Why the huge increase in Foreclosure Rates?

Foreclosure Rates were through the roof in 2007.

According to Realtytrac.com foreclosure filings increased 75% from 2006 to 2007.  

How did this happen?


Frankly speaking, its part of the cycle.  Housing prices and development can't keep growing forever.
2000 - 2005 were booming years for the housing market and the mortgage industry.  Residential subdivisions were growing like sea-monkeys all over America.

100% financing with so-so credit was very common.  "Adjustable rate - whats that?  Who cares, where do I sign!"

Some will say that there are a couple of fundamental factors that led us to this extreme of a situation - namely lack of consumer financial education and predatory mortgage lending.

Another way of putting that is:  Some lenders were taking advantage of financially unqualified individuals buying homes they cannot afford.  Lenders have certain guidelines they follow to determine if someone can afford a loan.  That filter the borrower goes through when an underwriter analyzes the deal, is those very guidelines being checked(and ignored in some cases).

Many borrowers don't take into consideration - and are not properly advised about the monthly note that comes with property taxes, association dues, insurance, PMI, and adustable rates in many cases.

What you end up with is a household spread very thin and the slightest financial turbulence leaves a deficit in the household's budget every month.

The snow-ball effect

Illinois foreclosures and foreclosures all over the US in general have risen greatly and most likely will keep rising, due to a snow-ball effect.  

See if this scenario looks familar:  

John and Jane Homebuyer get their house in 2000.  They 100% finance the house and move in with no money down.  Life is great for a few years until they realize that they have so much credit card debt from filling the house with furniture and plasma screens and hardwood floors.

They finally take notice of the dozens of mortgage refinance solicitations they receive on a daily basis and decide that refinancing their house to pay off their high interest credit card debt makes sense - they do the math and realize they can save a few hundred bucks a month.

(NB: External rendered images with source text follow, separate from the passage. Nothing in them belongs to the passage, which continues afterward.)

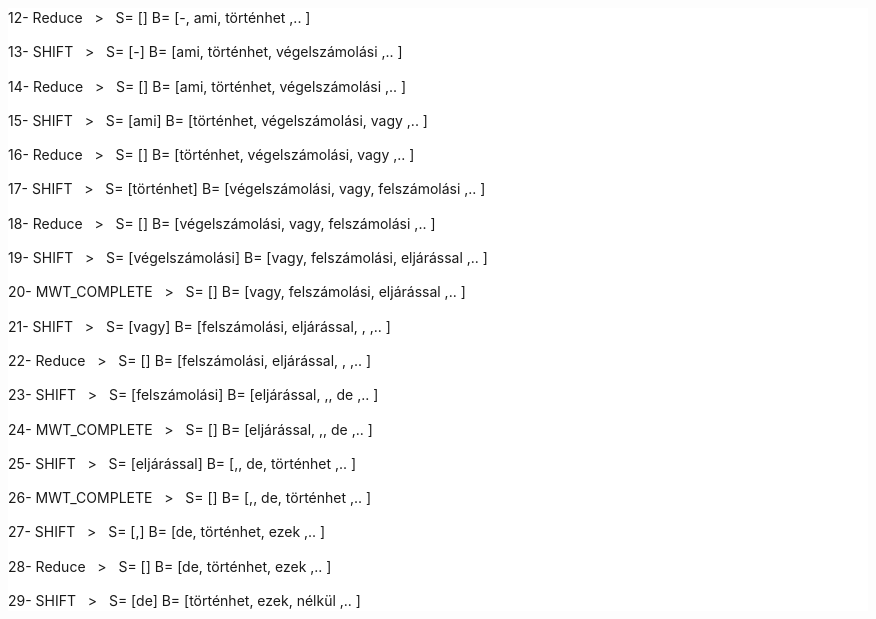 12- Reduce&nbsp;&nbsp;&nbsp;>&nbsp;&nbsp;&nbsp;S= []   B= [-, ami, történhet ,.. ]



13- SHIFT&nbsp;&nbsp;&nbsp;>&nbsp;&nbsp;&nbsp;S= [-]   B= [ami, történhet, végelszámolási ,.. ]



14- Reduce&nbsp;&nbsp;&nbsp;>&nbsp;&nbsp;&nbsp;S= []   B= [ami, történhet, végelszámolási ,.. ]



15- SHIFT&nbsp;&nbsp;&nbsp;>&nbsp;&nbsp;&nbsp;S= [ami]   B= [történhet, végelszámolási, vagy ,.. ]



16- Reduce&nbsp;&nbsp;&nbsp;>&nbsp;&nbsp;&nbsp;S= []   B= [történhet, végelszámolási, vagy ,.. ]



17- SHIFT&nbsp;&nbsp;&nbsp;>&nbsp;&nbsp;&nbsp;S= [történhet]   B= [végelszámolási, vagy, felszámolási ,.. ]



18- Reduce&nbsp;&nbsp;&nbsp;>&nbsp;&nbsp;&nbsp;S= []   B= [végelszámolási, vagy, felszámolási ,.. ]



19- SHIFT&nbsp;&nbsp;&nbsp;>&nbsp;&nbsp;&nbsp;S= [végelszámolási]   B= [vagy, felszámolási, eljárással ,.. ]



20- MWT_COMPLETE&nbsp;&nbsp;&nbsp;>&nbsp;&nbsp;&nbsp;S= []   B= [vagy, felszámolási, eljárással ,.. ]



21- SHIFT&nbsp;&nbsp;&nbsp;>&nbsp;&nbsp;&nbsp;S= [vagy]   B= [felszámolási, eljárással, , ,.. ]



22- Reduce&nbsp;&nbsp;&nbsp;>&nbsp;&nbsp;&nbsp;S= []   B= [felszámolási, eljárással, , ,.. ]



23- SHIFT&nbsp;&nbsp;&nbsp;>&nbsp;&nbsp;&nbsp;S= [felszámolási]   B= [eljárással, ,, de ,.. ]



24- MWT_COMPLETE&nbsp;&nbsp;&nbsp;>&nbsp;&nbsp;&nbsp;S= []   B= [eljárással, ,, de ,.. ]



25- SHIFT&nbsp;&nbsp;&nbsp;>&nbsp;&nbsp;&nbsp;S= [eljárással]   B= [,, de, történhet ,.. ]



26- MWT_COMPLETE&nbsp;&nbsp;&nbsp;>&nbsp;&nbsp;&nbsp;S= []   B= [,, de, történhet ,.. ]



27- SHIFT&nbsp;&nbsp;&nbsp;>&nbsp;&nbsp;&nbsp;S= [,]   B= [de, történhet, ezek ,.. ]



28- Reduce&nbsp;&nbsp;&nbsp;>&nbsp;&nbsp;&nbsp;S= []   B= [de, történhet, ezek ,.. ]



29- SHIFT&nbsp;&nbsp;&nbsp;>&nbsp;&nbsp;&nbsp;S= [de]   B= [történhet, ezek, nélkül ,.. ]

This can be a smart move under one condition:  They must have the discipline to not max out their credit cards again.

This is the snow-ball effect that has led to a lot of the foreclosures we're currently facing:  when the consumer refinances the house to pay of credit cards - the consumer is not paying off the debt, they are only transferring it to another location.  

The debt still exists inside their home, now they have open credit cards, and the spending spree starts all over.  Take a cruise, buy some clothes and before they know it they have maxed out cards again, and the original credit card debt is hidden inside their home still.

This scenario has created a fragile position for the star couple.  If there is a loss of a job or income in their household for whatever reason, there is very little breathing room(equity) for selling the house.

To illustrate further this snowball effect and why foreclosure rates will continue to rise is another common scenario is the "recent home acquisition" in the last year or two with little or no money down.  The home owners are forced to sell, but are simply upside down.  

They owe more to the bank than what they can realistically sell the home for.

The bottom line is that the banks ends up taking back more homes through foreclosure and the inventory of houses goes up.  These homes are almost guaranteed to have work that needs to be done to them and most home buyers want something they don't need to do anything to, so these homes will stay on the market longer than most, eventually bought up by an investor.

The Illinois foreclosure process takes 210 days minimum, from the issuance of the Lis Pendins to the day of the auction.  So this process takes time.  The snow ball has to build and run for awhile before finally hitting bottom.

How long will it last?

It is hard to predict the outcome of any market or situation, there are many economic factors and variables.

Other fundamental factors that come into play are the unemployment rate, the value of the dollar, interest rates and lending guidelines, and probably more importantly when the the secondary mortgage market rehabillitates.

Secondary Mortgage Industry

The secondary mortgage industry is the group of companies and other consortiums are to buy "bundles of mortgages" as investments from the primary mortgage industry.

What happens is when a bank lends you money they create a mortgage and then "bundle" that mortgage with about 100 other mortgages creating one big mortage that they in-turn Sell to another bank as an investment.

When foreclosure rates go up, a higher percentage of the individual loans in these bundles goes up too.  Those investments suddenly end up generating less revenues from the lack of mortgage payments being made.  

The secondary mortgage investor then goes belly-up.  

Supply and Demand

The fundamentals of supply and demand still hold true.  If a bank has less investors buying their mortgages, they in-turn make less mortgages and their lending guidelines get very strict because they are forced to make more conservative loans.  

Good credit, stable income, money-down at closing are all necessaties, much more so than a few years ago.  

In conclusion, its a cycle.  Legislation in 1987 and following economic conditions created a buyer's market like this in the early 1990's and things bounced back in time and it will again now that were experiencing a similar market.

The good indicator to watch for will be once it becomes easier for home buyer's to obtain loans again, real estate sales prices will stabalize and start to rise again.